▶ _Activity_
When you restate the data, keep every word as it is and drop the images.

(Stored data)
-*-*-

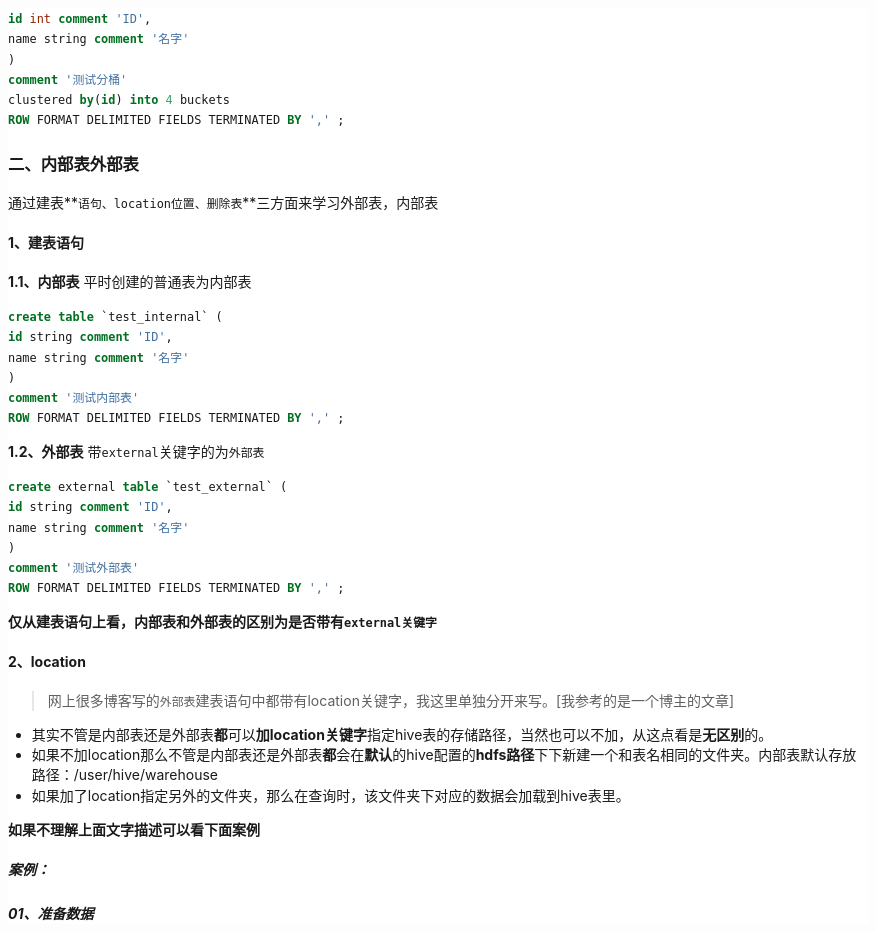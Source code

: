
 ```sql
id int comment 'ID', 
name string comment '名字'
)
comment '测试分桶'
clustered by(id) into 4 buckets
ROW FORMAT DELIMITED FIELDS TERMINATED BY ',' ;
```

### 二、内部表外部表

通过建表**`语句、location位置、删除表`**三方面来学习外部表，内部表

#### 1、建表语句

**1.1、内部表**
 平时创建的普通表为内部表



```sql
create table `test_internal` (
id string comment 'ID', 
name string comment '名字'
)
comment '测试内部表'
ROW FORMAT DELIMITED FIELDS TERMINATED BY ',' ;
```

**1.2、外部表**
 带`external`关键字的为`外部表`



```sql
create external table `test_external` (
id string comment 'ID', 
name string comment '名字'
)
comment '测试外部表'
ROW FORMAT DELIMITED FIELDS TERMINATED BY ',' ;
```

**仅从建表语句上看，内部表和外部表的区别为是否带有`external关键字`**

#### 2、location

> 网上很多博客写的`外部表`建表语句中都带有location关键字，我这里单独分开来写。[我参考的是一个博主的文章]

- 其实不管是内部表还是外部表**都**可以**加location关键字**指定hive表的存储路径，当然也可以不加，从这点看是**无区别**的。
- 如果不加location那么不管是内部表还是外部表**都**会在**默认**的hive配置的**hdfs路径**下下新建一个和表名相同的文件夹。内部表默认存放路径：/user/hive/warehouse
- 如果加了location指定另外的文件夹，那么在查询时，该文件夹下对应的数据会加载到hive表里。

**如果不理解上面文字描述可以看下面案例**

##### 案例：

##### 01、准备数据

-*-*-

▶ _Solution for this problem_
Source code

:
 ```sql
id int comment 'ID', 
name string comment '名字'
)
comment '测试分桶'
clustered by(id) into 4 buckets
ROW FORMAT DELIMITED FIELDS TERMINATED BY ',' ;
```

### 二、内部表外部表

通过建表**`语句、location位置、删除表`**三方面来学习外部表，内部表

#### 1、建表语句

**1.1、内部表**
 平时创建的普通表为内部表



```sql
create table `test_internal` (
id string comment 'ID', 
name string comment '名字'
)
comment '测试内部表'
ROW FORMAT DELIMITED FIELDS TERMINATED BY ',' ;
```

**1.2、外部表**
 带`external`关键字的为`外部表`



```sql
create external table `test_external` (
id string comment 'ID', 
name string comment '名字'
)
comment '测试外部表'
ROW FORMAT DELIMITED FIELDS TERMINATED BY ',' ;
```

**仅从建表语句上看，内部表和外部表的区别为是否带有`external关键字`**

#### 2、location

> 网上很多博客写的`外部表`建表语句中都带有location关键字，我这里单独分开来写。[我参考的是一个博主的文章]

- 其实不管是内部表还是外部表**都**可以**加location关键字**指定hive表的存储路径，当然也可以不加，从这点看是**无区别**的。
- 如果不加location那么不管是内部表还是外部表**都**会在**默认**的hive配置的**hdfs路径**下下新建一个和表名相同的文件夹。内部表默认存放路径：/user/hive/warehouse
- 如果加了location指定另外的文件夹，那么在查询时，该文件夹下对应的数据会加载到hive表里。

**如果不理解上面文字描述可以看下面案例**

##### 案例：

##### 01、准备数据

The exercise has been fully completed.